Assignment →
Restate all entries word for word, minus pictures.

Material for this task →
-------

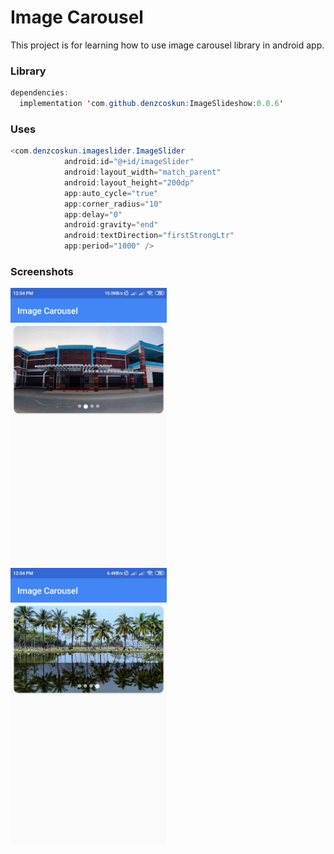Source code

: # Image Carousel

This project is for learning how to use image carousel library in android app.
  
### Library

```java
dependencies:
  implementation 'com.github.denzcoskun:ImageSlideshow:0.0.6'
```

### Uses

```java
<com.denzcoskun.imageslider.ImageSlider
            android:id="@+id/imageSlider"
            android:layout_width="match_parent"
            android:layout_height="200dp"
            app:auto_cycle="true"
            app:corner_radius="10"
            app:delay="0"
            android:gravity="end"
            android:textDirection="firstStrongLtr"
            app:period="1000" />
```

### Screenshots
<img src="screenshots/one.jpg" width="250"> &nbsp;&nbsp;&nbsp;&nbsp;&nbsp;&nbsp;&nbsp;&nbsp;<img src="screenshots/two.jpg" width="250">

-------

Exercise response →
Source code

: # Image Carousel

This project is for learning how to use image carousel library in android app.
  
### Library

```java
dependencies:
  implementation 'com.github.denzcoskun:ImageSlideshow:0.0.6'
```

### Uses

```java
<com.denzcoskun.imageslider.ImageSlider
            android:id="@+id/imageSlider"
            android:layout_width="match_parent"
            android:layout_height="200dp"
            app:auto_cycle="true"
            app:corner_radius="10"
            app:delay="0"
            android:gravity="end"
            android:textDirection="firstStrongLtr"
            app:period="1000" />
```

### Screenshots
<img src="screenshots/one.jpg" width="250"> &nbsp;&nbsp;&nbsp;&nbsp;&nbsp;&nbsp;&nbsp;&nbsp;<img src="screenshots/two.jpg" width="250">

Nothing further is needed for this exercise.